La chaleur y est étouffante, on vit torse nu, on dort sur le pont du navire quand cela est possible. Ovide, tout comme ses camarades dans le poste radio, transpire à tel point qu’un marin est chargé d’éponger la cabine régulièrement.
Ovide boit malheureusement peu, ce qui lui causera plus tard des ennuis de santé et la dialyse qu’il devra subir jusqu’à son dernier jour.
En mai 1945, le "Cap des Palmes" est affecté à de nouvelles missions d’escorte dans l’océan Indien, puis vient rapidement l’arrêt des hostilités contre le Japon. Le navire est dirigé vers la Métropole où il débarque le 1er septembre 1945.

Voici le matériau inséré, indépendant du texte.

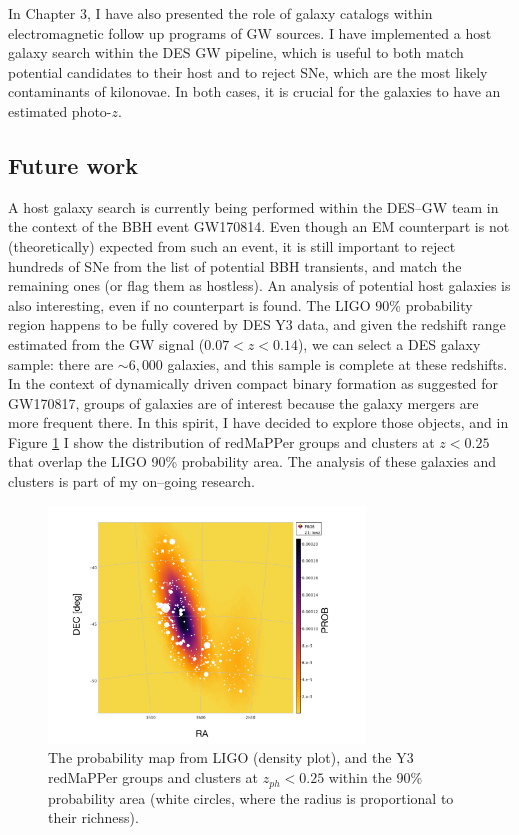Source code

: In Chapter 3, I have also presented the role of galaxy catalogs within electromagnetic follow up programs of GW sources. I have implemented a host galaxy search within the DES GW pipeline, which is useful to both match potential candidates to their host and to reject SNe, which are the most likely contaminants of kilonovae. In both cases, it is crucial for the galaxies to have an estimated photo-$z$. 

\subsection{Future work}
A host galaxy search is currently being performed within the DES--GW team in the context of the BBH event GW170814. Even though an EM counterpart is not (theoretically) expected from such an event, it is still important to reject hundreds of SNe from the list of potential BBH transients, and match the remaining ones (or flag them as hostless). An analysis of potential host galaxies is also interesting, even if no counterpart is found. The LIGO 90\% probability region happens to be fully covered by DES Y3 data, and given the redshift range estimated from the GW signal ($0.07<z<0.14$), we can select a DES galaxy sample: there are $\sim 6,000$ galaxies, and this sample is complete at these redshifts. In the context of dynamically driven compact binary formation as suggested for GW170817, groups of galaxies are of interest because the galaxy mergers are more frequent there. In this spirit, I have decided to explore those objects, and in Figure \ref{fig:GW170814} I show the distribution of redMaPPer groups and clusters at $z<0.25$ that overlap the LIGO 90\% probability area. The analysis of these galaxies and clusters is part of my on--going research. 

\begin{figure}
\centering
\includegraphics[width=0.75\textwidth]{./chapters/chapter8/GW170814.pdf}
\caption{The probability map from LIGO (density plot), and the Y3 redMaPPer groups and clusters at $z_{ph}<0.25$ within the 90\% probability area (white circles, where the radius is proportional to their richness).}\label{fig:GW170814}\end{figure}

Retour en Nouvelle-Calédonie
Comme le Bataillon du Pacifique, il attend son rapatriement vers la Nouvelle-Calédonie à Paris.
Puis, le retour a lieu en 1946 à bord du "Sagittaire" qui passe par les Antilles où le navire a une avarie. Il arrivé à Tahiti où une grande fête se déroule et enfin le caillou.

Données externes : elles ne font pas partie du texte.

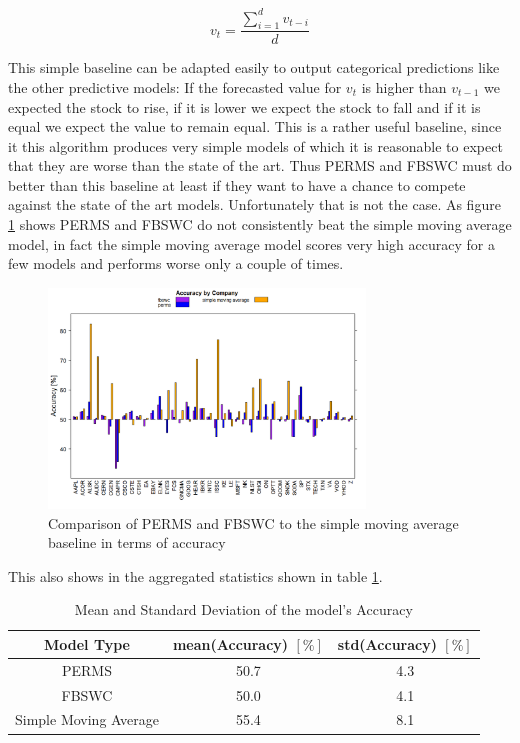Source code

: \[v_t = \frac{\sum_{i=1}^d v_{t-i}}{d}\] 

This simple baseline can be adapted easily to output categorical predictions like the other predictive models: If the forecasted value for $v_t$ is higher than $v_{t-1}$ we expected the stock to rise, if it is lower we expect the stock to fall and if it is equal we expect the value to remain equal. This is a rather useful baseline, since it this algorithm produces very simple models of which it is reasonable to expect that they are worse than the state of the art. Thus PERMS and FBSWC must do better than this baseline at least if they want to have a chance to compete against the state of the art models. Unfortunately that is not the case. As figure \ref{fig_baselineComparisonBarchart} shows PERMS and FBSWC do not consistently beat the simple moving average model, in fact the simple moving average model scores very high accuracy for a few models and performs worse only a couple of times.

\begin{figure}[h]
	\centering
  	\includegraphics[width=0.75\textwidth]{baselineComparisonBarchart}
	\caption{Comparison of PERMS and FBSWC to the simple moving average baseline in terms of accuracy}
	\label{fig_baselineComparisonBarchart}
\end{figure}

This also shows in the aggregated statistics shown in table \ref{table_baselineAccuracy}. 

\begin{table}
\label{table_baselineAccuracy}	
\caption{Mean and Standard Deviation of the model's Accuracy}
\begin{tabular}{ c | c | c}		
  Model Type & mean(Accuracy) $[\%]$ & std(Accuracy) $[\%]$\\
  \hline
  PERMS & 50.7 & 4.3\\
  FBSWC & 50.0 & 4.1\\
  Simple Moving Average & 55.4 & 8.1\\
\end{tabular}
\end{table}

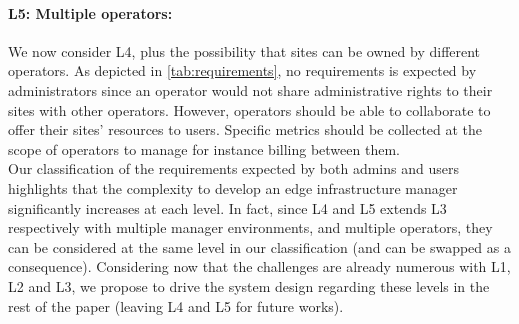 \paragraph{L5: Multiple operators:}
We now consider L4, plus the possibility that sites can be owned by different
operators. As depicted in \cref{tab:requirements}, no requirements is expected
by administrators since an operator would not share administrative rights to
their sites with other operators. However,
operators should be able to collaborate to offer their sites' resources to
users. Specific metrics should be collected at the scope of operators to
manage for instance billing between them.\\

Our classification of the requirements expected by both admins and users
highlights that the complexity to develop an edge infrastructure manager
significantly increases at each level. In fact, since L4 and L5 extends L3
respectively with multiple manager environments, and multiple operators, they
can be considered at the same level in our classification (and can be swapped
as a consequence).
Considering now that the challenges are already numerous with L1, L2 and L3, we
propose to drive the system design regarding these levels in the rest of the
paper (leaving L4 and L5 for future works).

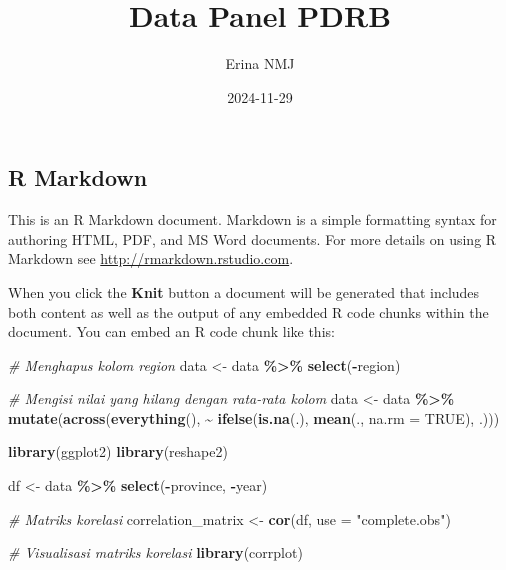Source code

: \documentclass[
]{article}
\title{Data Panel PDRB}
\author{Erina NMJ}
\date{2024-11-29}
\newenvironment{Shaded}{\begin{snugshade}}{\end{snugshade}}
\newcommand{\AttributeTok}[1]{\textcolor[rgb]{0.13,0.29,0.53}{#1}}
\newcommand{\CommentTok}[1]{\textcolor[rgb]{0.56,0.35,0.01}{\textit{#1}}}
\newcommand{\ConstantTok}[1]{\textcolor[rgb]{0.56,0.35,0.01}{#1}}
\newcommand{\FunctionTok}[1]{\textcolor[rgb]{0.13,0.29,0.53}{\textbf{#1}}}
\newcommand{\NormalTok}[1]{#1}
\newcommand{\OtherTok}[1]{\textcolor[rgb]{0.56,0.35,0.01}{#1}}
\newcommand{\SpecialCharTok}[1]{\textcolor[rgb]{0.81,0.36,0.00}{\textbf{#1}}}
\newcommand{\StringTok}[1]{\textcolor[rgb]{0.31,0.60,0.02}{#1}}
\begin{document}
\maketitle

\subsection{R Markdown}\label{r-markdown}

This is an R Markdown document. Markdown is a simple formatting syntax
for authoring HTML, PDF, and MS Word documents. For more details on
using R Markdown see \url{http://rmarkdown.rstudio.com}.

When you click the \textbf{Knit} button a document will be generated
that includes both content as well as the output of any embedded R code
chunks within the document. You can embed an R code chunk like this:

\begin{Shaded}
\begin{Highlighting}[]
\CommentTok{\# Menghapus kolom \textquotesingle{}region\textquotesingle{}}
\NormalTok{data }\OtherTok{\textless{}{-}}\NormalTok{ data }\SpecialCharTok{\%\textgreater{}\%} \FunctionTok{select}\NormalTok{(}\SpecialCharTok{{-}}\NormalTok{region)}

\CommentTok{\# Mengisi nilai yang hilang dengan rata{-}rata kolom}
\NormalTok{data }\OtherTok{\textless{}{-}}\NormalTok{ data }\SpecialCharTok{\%\textgreater{}\%} \FunctionTok{mutate}\NormalTok{(}\FunctionTok{across}\NormalTok{(}\FunctionTok{everything}\NormalTok{(), }\SpecialCharTok{\textasciitilde{}} \FunctionTok{ifelse}\NormalTok{(}\FunctionTok{is.na}\NormalTok{(.), }\FunctionTok{mean}\NormalTok{(., }\AttributeTok{na.rm =} \ConstantTok{TRUE}\NormalTok{), .)))}
\end{Highlighting}
\end{Shaded}

\begin{Shaded}
\begin{Highlighting}[]
\FunctionTok{library}\NormalTok{(ggplot2)}
\FunctionTok{library}\NormalTok{(reshape2)}

\NormalTok{df }\OtherTok{\textless{}{-}}\NormalTok{ data }\SpecialCharTok{\%\textgreater{}\%} \FunctionTok{select}\NormalTok{(}\SpecialCharTok{{-}}\NormalTok{province, }\SpecialCharTok{{-}}\NormalTok{year)}

\CommentTok{\# Matriks korelasi}
\NormalTok{correlation\_matrix }\OtherTok{\textless{}{-}} \FunctionTok{cor}\NormalTok{(df, }\AttributeTok{use =} \StringTok{"complete.obs"}\NormalTok{)}

\CommentTok{\# Visualisasi matriks korelasi}
\FunctionTok{library}\NormalTok{(corrplot)}
\end{Highlighting}
\end{Shaded}
\end{document}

Après son retour, il ne veut plus trop entendre parler de la radio, mais il se laisse persuader par un de ses anciens camarades F.N.F.L. de faire quelques mois de dépannage à la Station Côtière, pour finalement y terminer sa carrière en 1975.
Membre des trois associations françaises libres de Nouvelle-Calédonie dès son retour sur le Territoire, Ovide aura conservé jusqu’à son dernier soupir son idéal de français libre.
Il aura contribué, avec le dernier petit noyaux de marins encore en vie, à aider à la connaissance de l’histoire de ces marins du Pacifique qui aura été occultée durant toutes ces années, et pour lesquels l’inauguration de la statue du "marin calédonien de la France Libre" de la baie de l’Orphelinat aura été une fierté et une reconnaissance.
Ovide se rendait tous les deux jours à sa dialyse à la clinique de la Baie des Citrons. Et son chemin passait systématiquement par le rond point de la baie de l’Orphelinat d’où il pouvait regarder cette statue avec émotion.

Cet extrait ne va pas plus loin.